Stored data
········

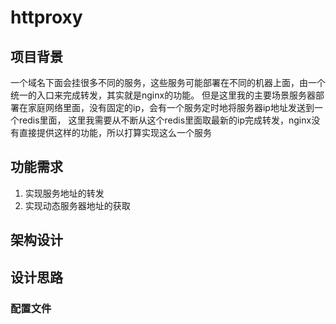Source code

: httproxy
========

项目背景
--------

一个域名下面会挂很多不同的服务，这些服务可能部署在不同的机器上面，由一个统一的入口来完成转发，其实就是nginx的功能。
但是这里我的主要场景服务器部署在家庭网络里面，没有固定的ip，会有一个服务定时地将服务器ip地址发送到一个redis里面，
这里我需要从不断从这个redis里面取最新的ip完成转发，nginx没有直接提供这样的功能，所以打算实现这么一个服务

功能需求
--------

1. 实现服务地址的转发
2. 实现动态服务器地址的获取

架构设计
--------

设计思路
--------

### 配置文件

········

» YOUR TASK: A precise copy of each record, with the images removed, should be output.

» EXERCISE RESULT:
Source code

: httproxy
========

项目背景
--------

一个域名下面会挂很多不同的服务，这些服务可能部署在不同的机器上面，由一个统一的入口来完成转发，其实就是nginx的功能。
但是这里我的主要场景服务器部署在家庭网络里面，没有固定的ip，会有一个服务定时地将服务器ip地址发送到一个redis里面，
这里我需要从不断从这个redis里面取最新的ip完成转发，nginx没有直接提供这样的功能，所以打算实现这么一个服务

功能需求
--------

1. 实现服务地址的转发
2. 实现动态服务器地址的获取

架构设计
--------

设计思路
--------

### 配置文件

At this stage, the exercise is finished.